● Task objective
Of the material below, only the lines from the line containing "6–12h → +0.15–0.35%" down to the line containing "enforce stop bands." belong in the answer, written out exactly.

● Dataset content
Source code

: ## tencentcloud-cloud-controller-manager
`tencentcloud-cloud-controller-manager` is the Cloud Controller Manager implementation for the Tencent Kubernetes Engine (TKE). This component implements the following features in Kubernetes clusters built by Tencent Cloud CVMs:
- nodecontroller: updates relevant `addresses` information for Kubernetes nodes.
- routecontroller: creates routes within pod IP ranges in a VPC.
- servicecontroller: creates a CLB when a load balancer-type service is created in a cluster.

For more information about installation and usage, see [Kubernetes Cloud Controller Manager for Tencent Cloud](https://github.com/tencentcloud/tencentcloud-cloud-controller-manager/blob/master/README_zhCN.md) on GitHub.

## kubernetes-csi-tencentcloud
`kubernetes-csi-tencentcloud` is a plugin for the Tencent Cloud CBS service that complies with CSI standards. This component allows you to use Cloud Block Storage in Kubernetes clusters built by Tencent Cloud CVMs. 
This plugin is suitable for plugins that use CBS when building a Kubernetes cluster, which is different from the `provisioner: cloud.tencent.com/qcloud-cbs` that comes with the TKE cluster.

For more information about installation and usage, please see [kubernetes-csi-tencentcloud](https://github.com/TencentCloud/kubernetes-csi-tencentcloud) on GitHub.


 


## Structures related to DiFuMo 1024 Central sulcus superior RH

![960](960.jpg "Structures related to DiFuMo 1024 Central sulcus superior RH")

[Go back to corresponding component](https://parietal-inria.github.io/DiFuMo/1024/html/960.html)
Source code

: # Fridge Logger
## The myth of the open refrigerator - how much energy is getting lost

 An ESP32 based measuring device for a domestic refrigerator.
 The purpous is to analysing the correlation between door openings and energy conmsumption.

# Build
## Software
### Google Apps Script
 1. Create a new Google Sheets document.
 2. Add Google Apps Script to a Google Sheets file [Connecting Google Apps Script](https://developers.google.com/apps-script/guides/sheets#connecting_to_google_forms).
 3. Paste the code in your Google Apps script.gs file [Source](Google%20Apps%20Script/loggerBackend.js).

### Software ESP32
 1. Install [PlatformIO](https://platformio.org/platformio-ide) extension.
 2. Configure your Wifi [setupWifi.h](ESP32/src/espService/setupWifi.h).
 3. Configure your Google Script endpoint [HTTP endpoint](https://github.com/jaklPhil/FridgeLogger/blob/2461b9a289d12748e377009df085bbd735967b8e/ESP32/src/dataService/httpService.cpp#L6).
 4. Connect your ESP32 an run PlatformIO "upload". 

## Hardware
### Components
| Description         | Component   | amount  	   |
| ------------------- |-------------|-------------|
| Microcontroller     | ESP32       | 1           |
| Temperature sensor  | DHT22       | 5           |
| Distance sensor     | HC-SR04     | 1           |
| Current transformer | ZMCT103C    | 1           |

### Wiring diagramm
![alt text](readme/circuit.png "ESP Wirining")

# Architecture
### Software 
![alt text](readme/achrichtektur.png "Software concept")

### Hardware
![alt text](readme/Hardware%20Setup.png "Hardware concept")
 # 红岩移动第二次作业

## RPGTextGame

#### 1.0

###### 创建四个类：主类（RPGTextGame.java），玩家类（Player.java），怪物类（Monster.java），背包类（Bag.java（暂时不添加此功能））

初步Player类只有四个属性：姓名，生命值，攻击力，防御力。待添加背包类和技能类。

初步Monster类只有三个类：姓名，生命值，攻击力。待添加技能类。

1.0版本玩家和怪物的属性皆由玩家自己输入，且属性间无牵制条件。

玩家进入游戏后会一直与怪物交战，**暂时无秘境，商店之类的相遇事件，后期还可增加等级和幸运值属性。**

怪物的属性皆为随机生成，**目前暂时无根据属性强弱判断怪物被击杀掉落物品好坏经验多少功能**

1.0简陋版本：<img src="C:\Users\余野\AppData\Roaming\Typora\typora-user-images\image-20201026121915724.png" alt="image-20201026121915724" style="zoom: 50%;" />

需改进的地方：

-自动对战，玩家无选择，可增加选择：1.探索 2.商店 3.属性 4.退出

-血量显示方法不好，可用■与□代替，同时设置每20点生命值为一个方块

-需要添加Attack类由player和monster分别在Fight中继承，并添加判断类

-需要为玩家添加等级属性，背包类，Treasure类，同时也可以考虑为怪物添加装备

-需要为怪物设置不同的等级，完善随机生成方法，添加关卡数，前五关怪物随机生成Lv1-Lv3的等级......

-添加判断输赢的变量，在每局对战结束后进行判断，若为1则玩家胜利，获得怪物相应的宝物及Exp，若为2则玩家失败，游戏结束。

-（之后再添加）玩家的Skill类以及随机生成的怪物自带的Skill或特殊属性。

...

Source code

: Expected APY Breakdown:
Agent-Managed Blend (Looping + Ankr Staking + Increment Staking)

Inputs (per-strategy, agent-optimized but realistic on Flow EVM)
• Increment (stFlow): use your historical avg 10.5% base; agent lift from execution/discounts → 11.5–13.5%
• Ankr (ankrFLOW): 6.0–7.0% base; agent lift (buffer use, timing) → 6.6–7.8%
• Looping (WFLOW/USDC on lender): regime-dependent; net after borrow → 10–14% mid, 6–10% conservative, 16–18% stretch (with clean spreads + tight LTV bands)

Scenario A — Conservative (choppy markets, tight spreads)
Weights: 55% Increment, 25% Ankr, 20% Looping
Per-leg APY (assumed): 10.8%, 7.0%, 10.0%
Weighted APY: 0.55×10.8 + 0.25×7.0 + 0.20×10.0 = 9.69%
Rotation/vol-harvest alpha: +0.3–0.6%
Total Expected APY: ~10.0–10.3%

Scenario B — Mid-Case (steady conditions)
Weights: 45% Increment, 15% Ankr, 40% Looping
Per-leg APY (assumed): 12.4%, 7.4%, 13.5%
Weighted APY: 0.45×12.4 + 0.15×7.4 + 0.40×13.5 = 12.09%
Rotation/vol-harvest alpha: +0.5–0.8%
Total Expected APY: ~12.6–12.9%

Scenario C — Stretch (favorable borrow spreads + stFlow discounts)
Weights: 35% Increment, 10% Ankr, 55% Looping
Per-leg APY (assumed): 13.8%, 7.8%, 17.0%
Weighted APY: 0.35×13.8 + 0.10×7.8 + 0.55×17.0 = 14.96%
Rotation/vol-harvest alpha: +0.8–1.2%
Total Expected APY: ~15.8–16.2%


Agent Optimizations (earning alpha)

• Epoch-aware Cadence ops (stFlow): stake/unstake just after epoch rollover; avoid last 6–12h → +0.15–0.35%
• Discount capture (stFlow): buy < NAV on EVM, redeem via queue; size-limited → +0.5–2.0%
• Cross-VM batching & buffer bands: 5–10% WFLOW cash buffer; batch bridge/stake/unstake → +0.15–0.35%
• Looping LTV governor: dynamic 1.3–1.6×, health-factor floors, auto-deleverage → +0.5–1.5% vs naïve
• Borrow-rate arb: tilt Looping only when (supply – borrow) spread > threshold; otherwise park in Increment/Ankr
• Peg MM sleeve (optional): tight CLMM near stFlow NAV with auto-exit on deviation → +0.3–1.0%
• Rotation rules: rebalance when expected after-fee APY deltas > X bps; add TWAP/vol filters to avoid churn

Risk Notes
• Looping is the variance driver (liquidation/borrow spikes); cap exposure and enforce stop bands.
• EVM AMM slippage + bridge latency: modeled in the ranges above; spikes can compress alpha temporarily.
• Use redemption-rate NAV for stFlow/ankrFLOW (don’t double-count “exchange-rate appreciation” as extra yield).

● Task result
• Epoch-aware Cadence ops (stFlow): stake/unstake just after epoch rollover; avoid last 6–12h → +0.15–0.35%
• Discount capture (stFlow): buy < NAV on EVM, redeem via queue; size-limited → +0.5–2.0%
• Cross-VM batching & buffer bands: 5–10% WFLOW cash buffer; batch bridge/stake/unstake → +0.15–0.35%
• Looping LTV governor: dynamic 1.3–1.6×, health-factor floors, auto-deleverage → +0.5–1.5% vs naïve
• Borrow-rate arb: tilt Looping only when (supply – borrow) spread > threshold; otherwise park in Increment/Ankr
• Peg MM sleeve (optional): tight CLMM near stFlow NAV with auto-exit on deviation → +0.3–1.0%
• Rotation rules: rebalance when expected after-fee APY deltas > X bps; add TWAP/vol filters to avoid churn

Risk Notes
• Looping is the variance driver (liquidation/borrow spikes); cap exposure and enforce stop bands.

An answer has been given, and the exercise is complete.